__ASSIGNED TASK__. From the entries, copy out every line in which the word "general" is found.

__DATA IN THIS EXERCISE__.

== Segment start ==

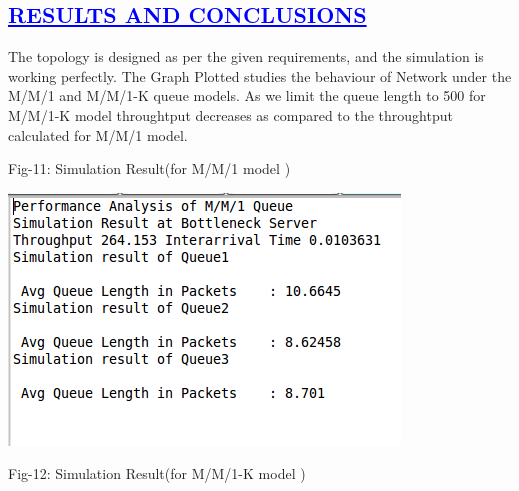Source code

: \documentclass[a4paper,12pt]{report}
\begin{document}
\begin{center}
\chapter{\textcolor{blue}{\underline {RESULTS AND CONCLUSIONS}}}\end{center}
\noindent The topology is designed as per the given requirements, and the simulation is working perfectly. The Graph Plotted studies the behaviour of Network under 
	  the M/M/1 and M/M/1-K queue models. As we limit the queue length to 500 for M/M/1-K model throughtput decreases as compared to the 
	  throughtput calculated for M/M/1 model.

\noindent Fig-11: Simulation Result(for M/M/1 model )\\
\begin{center}
 \includegraphics[width=12 cm,height=12 cm]{./result.png}
\end{center}
\noindent Fig-12: Simulation Result(for M/M/1-K model )\\
\end{document}
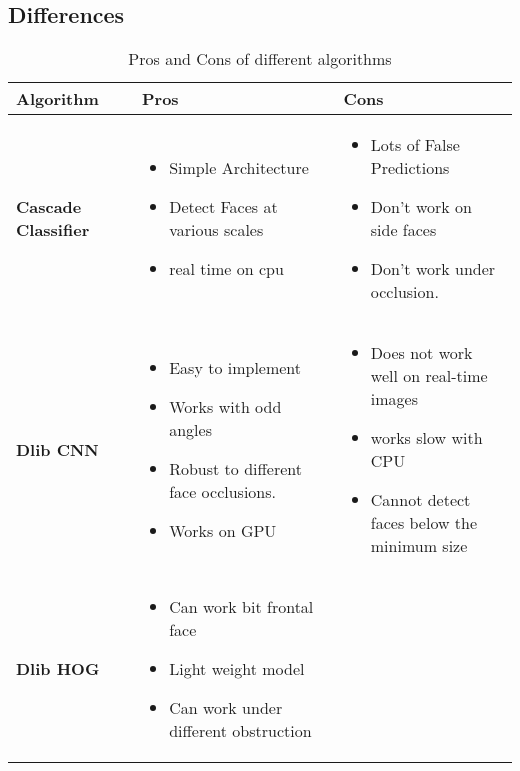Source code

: \subsection{Differences}
\begin{table}[h]
    \centering
    \caption{Pros and Cons of different algorithms}
    \begin{tabular}{|p{0.25\linewidth}|p{0.4\linewidth}|p{0.4\linewidth}|}
    \textbf{Algorithm}
    & \textbf{Pros} & \textbf{Cons} \\
    \hline
    \textbf{Cascade Classifier} & 
    \begin{itemize}
    \item Simple Architecture
    \item Detect Faces at various scales
    \item real time on cpu
    \end{itemize}
    &
    \begin{itemize}
    \item Lots of False Predictions
    \item Don't work on side faces
    \item Don’t work under occlusion.
    \end{itemize} \\
    \hline
    \textbf{Dlib CNN} & 
    \begin{itemize}
    \item Easy to
    implement
    \item Works with odd angles
    \item Robust to different face occlusions.
    \item Works on GPU
    \end{itemize}
    &
    \begin{itemize}
    \item Does not work
    well on real-time
    images
    \item works slow with CPU
    \item  Cannot detect faces below the minimum size
    \end{itemize} \\
    \hline
    \textbf{Dlib HOG} & 
    \begin{itemize}
    \item Can work bit
    frontal face
    \item Light weight
    model
    \item Can work under different obstruction
    \end{itemize}
    &
    \begin{itemize}

\end{itemize}
\end{tabular}
\end{table}
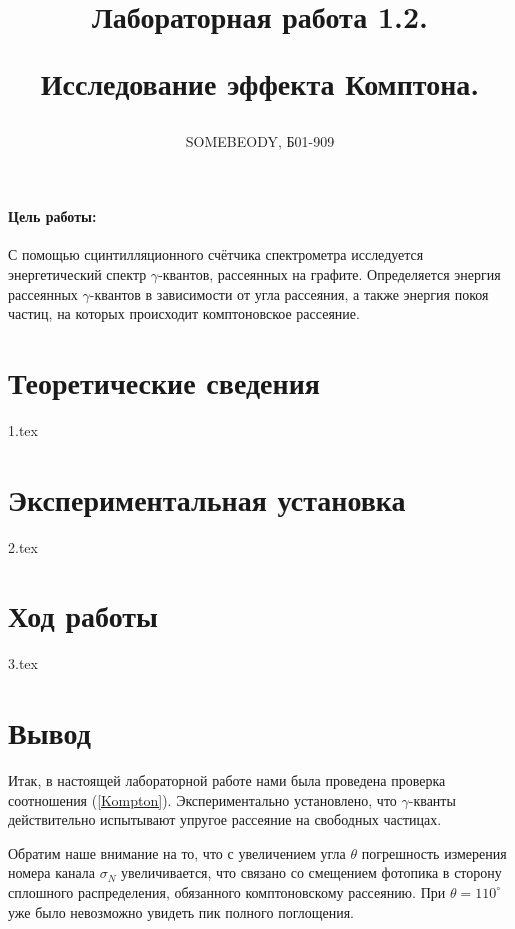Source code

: \documentclass[a5paper, 10pt, twoside]{article} %
\title
{\hfill \break  \hfill \break
\hfill \break  \hfill \break
Лабораторная работа 1.2.

Исследование эффекта Комптона.}
\author{SOMEBEODY, Б01-909}
\begin{document}
\maketitle



\thispagestyle{empty} %

\newpage

\tableofcontents %
\thispagestyle{plain}
\newpage


\paragraph{Цель работы:}
С помощью сцинтилляционного счётчика спектрометра исследуется энергетический
спектр $\gamma$-квантов, рассеянных на графите. Определяется энергия рассеянных
$\gamma$-квантов в зависимости от угла рассеяния, а также энергия покоя частиц,
на которых происходит комптоновское рассеяние.

\section{Теоретические сведения}
{1.tex}

\newpage
\section{Экспериментальная установка}
{2.tex}

\newpage
\section{Ход работы}
{3.tex}

\newpage
\section{Вывод}

Итак, в настоящей лабораторной работе нами была проведена проверка соотношения
(\ref{Kompton}). Экспериментально установлено, что $\gamma$-кванты действительно
испытывают упругое рассеяние на свободных частицах.

Обратим наше внимание на то, что с увеличением угла $\theta$ погрешность
измерения номера канала $\sigma_N$ увеличивается, что связано со смещением
фотопика в сторону сплошного распределения, обязанного комптоновскому
рассеянию. При $\theta = 110^\circ$ уже было невозможно увидеть пик полного
поглощения.
\end{document}
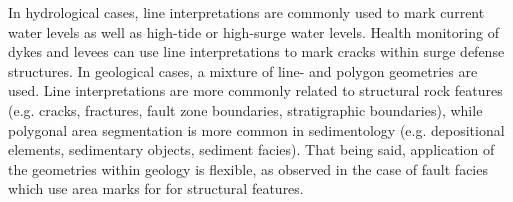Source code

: \documentclass[review]{elsarticle}
\begin{document}

In hydrological cases, line interpretations are commonly used to mark current water levels as well as high-tide or high-surge water levels. Health monitoring of dykes and levees can use line interpretations to mark cracks within surge defense structures. In geological cases, a mixture of line- and polygon geometries are used. Line interpretations are more commonly related to structural rock features (e.g. cracks, fractures, fault zone boundaries, stratigraphic boundaries), while polygonal area segmentation is more common in sedimentology (e.g. depositional elements, sedimentary objects, sediment facies). That being said, application of the geometries within geology is flexible, as observed in the case of fault facies which use area marks for for structural features.

\end{document}
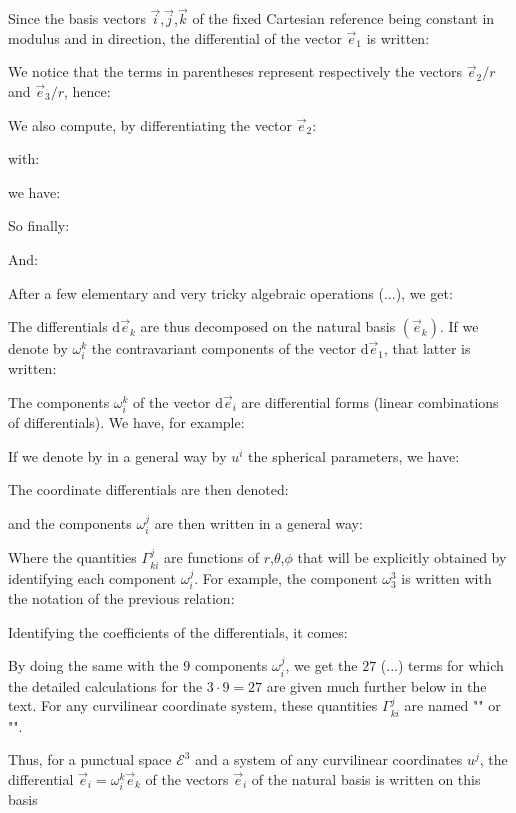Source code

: 	Since the basis vectors $\vec{i}$,$\vec{j}$,$\vec{k}$ of the fixed Cartesian reference being constant in modulus and in direction, the differential of the vector $\vec{e}_1$ is written:
	
	We notice that the terms in parentheses represent respectively the vectors $\vec{e}_2/r$ and $\vec{e}_3/r$, hence:
	
	We also compute, by differentiating the vector $\vec{e}_2$:
	
	with:
	
	we have:
	
	So finally:
	
	And:
	
	After a few elementary and very tricky algebraic operations (...), we get:
	
	The differentials $\mathrm{d}\vec{e}_k$ are thus decomposed on the natural basis $(\vec{e}_k)$. If we denote by $\omega_i^k$ the contravariant components of the vector $\mathrm{d}\vec{e}_1$, that latter is written:
	
	The components $\omega_i^k$ of the vector $\mathrm{d}\vec{e}_i$ are differential forms (linear combinations of differentials). We have, for example:
	
	If we denote by in a general way by $u^i$ the spherical parameters, we have:
	
	The coordinate differentials are then denoted:
	
	and the components $\omega_i^j$ are then written in a general way:
	
	Where the quantities $\Gamma_{ki}^j$ are functions of $r$,$\theta$,$\phi$ that will be explicitly obtained by identifying each component $\omega_i^j$. For example, the component $\omega_3^3$ is written with the notation of the previous relation:
	
	Identifying the coefficients of the differentials, it comes:
	
	By doing the same with the $9$ components $\omega_i^j$, we get the $27$ (...) terms for which the detailed calculations for the $3\cdot 9=27$ are given much further below in the text. For any curvilinear coordinate system, these quantities $\Gamma_{ki}^j$ are named "\label{Christoffel symbols of the second kind}" or "".
	
	Thus, for a punctual space $\mathcal{E}^3$ and a system of any curvilinear coordinates $u^j$, the differential $\mathrm{}\vec{e}_i=\omega_i^k\vec{e}_k$ of the vectors $\vec{e}_i$ of the natural basis is written on this basis
	 
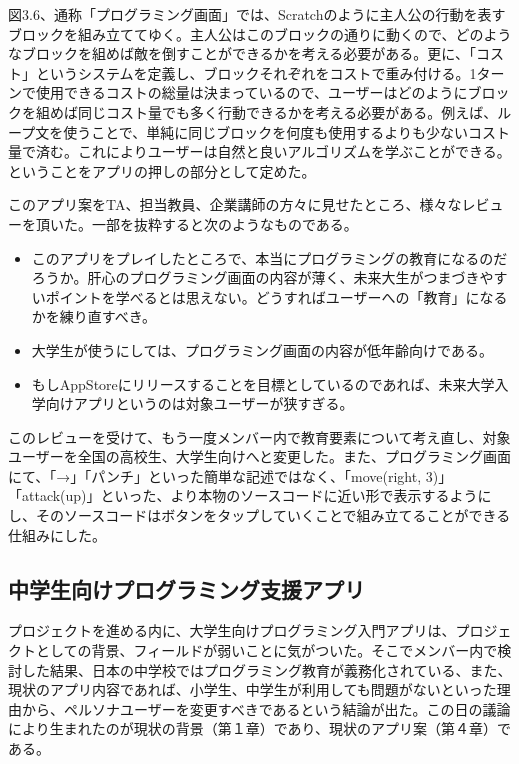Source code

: \documentclass[openany,11pt,papersize]{jsbook}
\begin{document}
\par 図3.6、通称「プログラミング画面」では、Scratchのように主人公の行動を表すブロックを組み立ててゆく。主人公はこのブロックの通りに動くので、どのようなブロックを組めば敵を倒すことができるかを考える必要がある。更に、「コスト」というシステムを定義し、ブロックそれぞれをコストで重み付ける。1ターンで使用できるコストの総量は決まっているので、ユーザーはどのようにブロックを組めば同じコスト量でも多く行動できるかを考える必要がある。例えば、ループ文を使うことで、単純に同じブロックを何度も使用するよりも少ないコスト量で済む。これによりユーザーは自然と良いアルゴリズムを学ぶことができる。ということをアプリの押しの部分として定めた。
\par このアプリ案をTA、担当教員、企業講師の方々に見せたところ、様々なレビューを頂いた。一部を抜粋すると次のようなものである。
\begin{itemize}
 \item このアプリをプレイしたところで、本当にプログラミングの教育になるのだろうか。肝心のプログラミング画面の内容が薄く、未来大生がつまづきやすいポイントを学べるとは思えない。どうすればユーザーへの「教育」になるかを練り直すべき。
 \item 大学生が使うにしては、プログラミング画面の内容が低年齢向けである。
 \item もしAppStoreにリリースすることを目標としているのであれば、未来大学入学向けアプリというのは対象ユーザーが狭すぎる。
 \end{itemize}
\par このレビューを受けて、もう一度メンバー内で教育要素について考え直し、対象ユーザーを全国の高校生、大学生向けへと変更した。また、プログラミング画面にて、「→」「パンチ」といった簡単な記述ではなく、「move(right, 3)」「attack(up)」といった、より本物のソースコードに近い形で表示するようにし、そのソースコードはボタンをタップしていくことで組み立てることができる仕組みにした。
 
 \subsection{中学生向けプログラミング支援アプリ}
\par プロジェクトを進める内に、大学生向けプログラミング入門アプリは、プロジェクトとしての背景、フィールドが弱いことに気がついた。そこでメンバー内で検討した結果、日本の中学校ではプログラミング教育が義務化されている、また、現状のアプリ内容であれば、小学生、中学生が利用しても問題がないといった理由から、ペルソナユーザーを変更すべきであるという結論が出た。この日の議論により生まれたのが現状の背景（第１章）であり、現状のアプリ案（第４章）である。
\end{document}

== Segment end ==

__ANSWER FOR THE TASK__.
	If we denote by in a general way by $u^i$ the spherical parameters, we have:
	and the components $\omega_i^j$ are then written in a general way:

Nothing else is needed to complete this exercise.